### What is being asked
From the data below, copy exactly the lines that lie between the one holding "interchangeability of cups." and the one holding "all the cups in $A$", including both, and nothing more.

### Provided material
★ ★ ★

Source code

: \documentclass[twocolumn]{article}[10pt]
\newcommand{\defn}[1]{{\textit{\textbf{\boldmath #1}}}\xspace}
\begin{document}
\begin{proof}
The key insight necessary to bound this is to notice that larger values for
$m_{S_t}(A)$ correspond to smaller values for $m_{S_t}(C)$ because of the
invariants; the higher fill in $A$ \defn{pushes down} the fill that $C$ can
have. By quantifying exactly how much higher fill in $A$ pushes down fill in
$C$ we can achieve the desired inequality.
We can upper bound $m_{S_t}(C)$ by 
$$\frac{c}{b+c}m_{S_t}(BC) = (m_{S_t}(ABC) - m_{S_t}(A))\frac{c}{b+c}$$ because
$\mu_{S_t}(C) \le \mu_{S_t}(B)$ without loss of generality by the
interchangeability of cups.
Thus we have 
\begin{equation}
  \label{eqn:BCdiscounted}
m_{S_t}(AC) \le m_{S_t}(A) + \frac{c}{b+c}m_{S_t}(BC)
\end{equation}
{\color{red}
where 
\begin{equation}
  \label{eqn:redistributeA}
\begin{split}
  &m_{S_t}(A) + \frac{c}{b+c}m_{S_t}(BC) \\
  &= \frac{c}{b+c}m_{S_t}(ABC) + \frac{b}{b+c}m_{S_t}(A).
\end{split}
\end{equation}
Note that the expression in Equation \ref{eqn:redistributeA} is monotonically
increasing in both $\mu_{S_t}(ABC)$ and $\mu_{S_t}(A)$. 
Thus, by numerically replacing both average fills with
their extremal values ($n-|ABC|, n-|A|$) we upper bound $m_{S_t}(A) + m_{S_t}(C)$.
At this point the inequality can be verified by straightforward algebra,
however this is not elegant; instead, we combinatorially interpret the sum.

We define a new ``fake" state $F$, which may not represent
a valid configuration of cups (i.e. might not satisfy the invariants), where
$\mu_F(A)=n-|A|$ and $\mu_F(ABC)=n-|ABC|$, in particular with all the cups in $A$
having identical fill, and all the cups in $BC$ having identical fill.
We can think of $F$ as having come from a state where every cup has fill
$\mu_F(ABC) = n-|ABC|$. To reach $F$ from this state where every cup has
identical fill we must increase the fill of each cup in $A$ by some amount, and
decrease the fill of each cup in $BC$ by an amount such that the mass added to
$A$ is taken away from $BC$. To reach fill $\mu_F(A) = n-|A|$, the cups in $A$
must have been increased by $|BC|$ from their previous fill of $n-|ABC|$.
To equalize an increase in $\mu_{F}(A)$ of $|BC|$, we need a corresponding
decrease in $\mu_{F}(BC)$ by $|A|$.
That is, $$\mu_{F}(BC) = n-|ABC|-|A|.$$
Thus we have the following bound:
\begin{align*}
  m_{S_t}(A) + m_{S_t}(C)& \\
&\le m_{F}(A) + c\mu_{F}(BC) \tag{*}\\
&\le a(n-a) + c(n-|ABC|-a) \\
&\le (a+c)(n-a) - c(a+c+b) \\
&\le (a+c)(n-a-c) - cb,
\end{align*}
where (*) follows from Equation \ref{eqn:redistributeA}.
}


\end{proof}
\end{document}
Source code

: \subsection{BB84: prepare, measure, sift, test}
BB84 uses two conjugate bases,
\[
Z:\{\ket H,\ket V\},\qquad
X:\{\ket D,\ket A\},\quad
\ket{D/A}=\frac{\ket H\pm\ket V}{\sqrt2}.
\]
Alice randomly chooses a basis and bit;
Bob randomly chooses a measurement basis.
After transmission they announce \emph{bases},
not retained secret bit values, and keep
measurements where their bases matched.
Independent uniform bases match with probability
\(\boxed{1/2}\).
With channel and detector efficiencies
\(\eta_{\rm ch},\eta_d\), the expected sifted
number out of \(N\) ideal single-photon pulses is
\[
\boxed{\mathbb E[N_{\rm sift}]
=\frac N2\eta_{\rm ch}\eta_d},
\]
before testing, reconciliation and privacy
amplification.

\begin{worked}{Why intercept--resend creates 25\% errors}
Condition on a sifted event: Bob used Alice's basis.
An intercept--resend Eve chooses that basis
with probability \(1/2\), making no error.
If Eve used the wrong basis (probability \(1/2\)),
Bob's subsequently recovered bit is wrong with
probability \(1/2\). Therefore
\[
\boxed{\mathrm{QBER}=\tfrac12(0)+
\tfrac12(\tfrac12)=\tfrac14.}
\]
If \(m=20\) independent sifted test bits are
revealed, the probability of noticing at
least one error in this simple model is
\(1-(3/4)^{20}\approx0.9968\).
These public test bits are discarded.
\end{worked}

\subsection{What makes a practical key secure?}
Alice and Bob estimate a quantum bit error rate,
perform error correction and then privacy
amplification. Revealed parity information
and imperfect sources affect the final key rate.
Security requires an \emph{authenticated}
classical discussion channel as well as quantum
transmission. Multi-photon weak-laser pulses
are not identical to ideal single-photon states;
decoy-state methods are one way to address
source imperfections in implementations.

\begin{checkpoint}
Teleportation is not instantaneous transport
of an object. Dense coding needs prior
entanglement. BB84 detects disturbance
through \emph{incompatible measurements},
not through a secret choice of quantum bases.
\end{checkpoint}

★ ★ ★

### Solution to this task
interchangeability of cups.
Thus we have 
\begin{equation}
  \label{eqn:BCdiscounted}
m_{S_t}(AC) \le m_{S_t}(A) + \frac{c}{b+c}m_{S_t}(BC)
\end{equation}
{\color{red}
where 
\begin{equation}
  \label{eqn:redistributeA}
\begin{split}
  &m_{S_t}(A) + \frac{c}{b+c}m_{S_t}(BC) \\
  &= \frac{c}{b+c}m_{S_t}(ABC) + \frac{b}{b+c}m_{S_t}(A).
\end{split}
\end{equation}
Note that the expression in Equation \ref{eqn:redistributeA} is monotonically
increasing in both $\mu_{S_t}(ABC)$ and $\mu_{S_t}(A)$. 
Thus, by numerically replacing both average fills with
their extremal values ($n-|ABC|, n-|A|$) we upper bound $m_{S_t}(A) + m_{S_t}(C)$.
At this point the inequality can be verified by straightforward algebra,
however this is not elegant; instead, we combinatorially interpret the sum.

We define a new ``fake" state $F$, which may not represent
a valid configuration of cups (i.e. might not satisfy the invariants), where
$\mu_F(A)=n-|A|$ and $\mu_F(ABC)=n-|ABC|$, in particular with all the cups in $A$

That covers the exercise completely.